Her appearances this week on "Good Morning America" and "Today" show, among other national outlets, would seem to indicate she clearly likes being the focus of some attention. And in her chosen profession, she is hardly alone, male or female.
All that being said, no one deserves what happened to Sainz at the Jets practice facility Saturday when she showed up to interview quarterback Mark Sanchez, dressed, according to a report in USA Today, in "jeans, high heels and a low cut blouse."
Head Coach Rex Ryan and assistant Dennis Thurman reportedly took note of her presence by throwing footballs in her direction on the field. And when she ventured into the team's locker room, she was subjected to some verbal abuse from some of the players.
To his credit, Jets owner Woody Johnson almost immediately personally apologized to Sainz.

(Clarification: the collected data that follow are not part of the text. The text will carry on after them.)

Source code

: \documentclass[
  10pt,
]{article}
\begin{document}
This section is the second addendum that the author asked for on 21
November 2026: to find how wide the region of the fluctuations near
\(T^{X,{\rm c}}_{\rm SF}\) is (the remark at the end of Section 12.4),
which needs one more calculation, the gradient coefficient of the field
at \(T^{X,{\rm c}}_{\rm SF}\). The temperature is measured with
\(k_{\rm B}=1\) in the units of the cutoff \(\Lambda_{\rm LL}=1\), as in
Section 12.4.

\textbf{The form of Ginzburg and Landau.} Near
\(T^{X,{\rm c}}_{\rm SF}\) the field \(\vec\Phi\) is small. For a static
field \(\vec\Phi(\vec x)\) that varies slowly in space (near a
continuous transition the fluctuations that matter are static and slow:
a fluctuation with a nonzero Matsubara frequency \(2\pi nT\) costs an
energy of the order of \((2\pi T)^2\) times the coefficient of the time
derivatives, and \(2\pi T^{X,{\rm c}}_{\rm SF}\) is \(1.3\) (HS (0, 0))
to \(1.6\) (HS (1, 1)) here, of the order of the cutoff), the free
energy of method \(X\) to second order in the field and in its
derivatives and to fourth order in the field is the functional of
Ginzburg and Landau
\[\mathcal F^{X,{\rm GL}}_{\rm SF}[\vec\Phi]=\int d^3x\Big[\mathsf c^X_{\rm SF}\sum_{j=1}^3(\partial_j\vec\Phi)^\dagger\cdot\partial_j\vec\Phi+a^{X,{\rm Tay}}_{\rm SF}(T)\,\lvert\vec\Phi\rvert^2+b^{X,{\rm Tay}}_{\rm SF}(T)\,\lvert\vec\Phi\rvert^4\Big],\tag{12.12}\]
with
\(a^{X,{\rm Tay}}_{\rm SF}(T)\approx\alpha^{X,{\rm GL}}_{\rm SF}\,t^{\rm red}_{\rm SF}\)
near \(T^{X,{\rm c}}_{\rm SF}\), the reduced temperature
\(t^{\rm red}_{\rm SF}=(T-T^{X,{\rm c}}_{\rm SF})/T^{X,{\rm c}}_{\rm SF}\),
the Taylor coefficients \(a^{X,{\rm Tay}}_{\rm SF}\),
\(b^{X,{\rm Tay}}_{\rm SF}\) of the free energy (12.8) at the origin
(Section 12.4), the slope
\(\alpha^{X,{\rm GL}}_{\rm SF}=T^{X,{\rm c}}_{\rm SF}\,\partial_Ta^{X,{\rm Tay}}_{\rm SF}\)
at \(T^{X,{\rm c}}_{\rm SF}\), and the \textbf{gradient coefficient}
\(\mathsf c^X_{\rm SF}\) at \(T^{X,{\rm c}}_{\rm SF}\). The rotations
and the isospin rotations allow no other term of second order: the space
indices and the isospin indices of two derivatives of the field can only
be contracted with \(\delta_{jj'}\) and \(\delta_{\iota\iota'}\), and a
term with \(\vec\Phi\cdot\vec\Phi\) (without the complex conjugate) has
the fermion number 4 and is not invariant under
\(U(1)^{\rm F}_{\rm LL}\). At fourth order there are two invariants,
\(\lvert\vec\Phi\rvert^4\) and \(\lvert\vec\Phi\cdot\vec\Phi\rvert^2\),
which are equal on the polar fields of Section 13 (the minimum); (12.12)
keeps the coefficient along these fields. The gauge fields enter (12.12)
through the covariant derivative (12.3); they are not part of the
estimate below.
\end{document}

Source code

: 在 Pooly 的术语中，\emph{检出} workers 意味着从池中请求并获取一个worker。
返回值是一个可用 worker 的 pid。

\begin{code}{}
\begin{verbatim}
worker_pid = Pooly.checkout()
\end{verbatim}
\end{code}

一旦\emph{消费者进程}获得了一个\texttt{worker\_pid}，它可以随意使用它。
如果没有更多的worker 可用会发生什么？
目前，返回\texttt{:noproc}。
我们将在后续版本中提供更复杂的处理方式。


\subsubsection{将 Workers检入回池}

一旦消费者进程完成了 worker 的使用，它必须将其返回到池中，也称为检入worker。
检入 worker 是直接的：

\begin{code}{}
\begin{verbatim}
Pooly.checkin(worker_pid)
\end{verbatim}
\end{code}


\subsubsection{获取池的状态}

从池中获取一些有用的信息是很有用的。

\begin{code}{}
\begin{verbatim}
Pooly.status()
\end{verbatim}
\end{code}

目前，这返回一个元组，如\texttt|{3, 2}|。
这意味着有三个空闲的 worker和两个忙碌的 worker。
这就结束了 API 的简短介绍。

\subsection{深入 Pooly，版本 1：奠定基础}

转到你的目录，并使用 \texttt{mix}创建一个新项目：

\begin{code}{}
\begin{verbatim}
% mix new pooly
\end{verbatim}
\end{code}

And on Tuesday, the NFL sent out a memo to team public relations directors reminding them about the importance of cooperating with the media. The league also sent a copy of the e-mail to Jenni Carlson, chairwoman of the board of the Association of Women in Sports Media, which repeated the league policy.
"It is important to you and your team that you present yourself to the media in a manner in which you yourself would like to be treated," the e-mail read. "Women are a common part of the sports media. By law, women must be granted the same rights to perform their jobs as men."
But something else is important here, as well. Don't sports reporters, male and female, print and broadcast, also have certain responsibilities? Isn't it critical to their own credibility to conduct themselves as professionals, in their actions, in their demeanor, and yes, even in the choices they make from their closets?
Sainz has been quoted as saying said she did not think she was dressed provocatively, that she "dressed the way I would for my show" and that she "wanted to look nice for my audience and the show."
Call me an old fuddy-duddy, but I'm also taken aback when I walk into a locker room or a media room these days and see what some of my male colleagues wear to conduct their business. Cut-off jeans and T-shirts are appropriate for the beach, not watching a training camp practice, or conducting an interview, no matter how hot it is outside. In my personal opinion, if you wear shorts or jeans into a press box on game day, you don't belong there.
If members of the sports media want to be taken seriously, want to be treated as true professionals, they at least ought to dress the part. That's a message I try to drum into my sports journalism students at the University of Wisconsin, whether they're conducting an interview for the student newspaper or being interviewed for their first real job.
That's something I'd have no problem telling Sainz, either. I'd also direct her to a Web site affiliated with Indiana University's journalism school called SportsJournalism.org. She might also want to read the comments of some of her outraged female sports media colleagues on her fashion choices at the Jets' training facility.
Ines Sainz "was not dressed properly for doing her job," wrote one woman who described herself as a sports journalist. "And that's unacceptable whether you're an accountant, construction worker or sports reporter, especially for women. Reporters know the credential we are given also obligates us to professional standards as well, including attire. Sainz didn't observe that standard even if she doesn't deserve what happened.
"That she gladly went on various national TV shows to talk about it and now admits she wasn't all that offended by what happened is evidence that she doesn't mind being the story. That, too, is not properly professional and it undermines what so many women sports journalists do every day."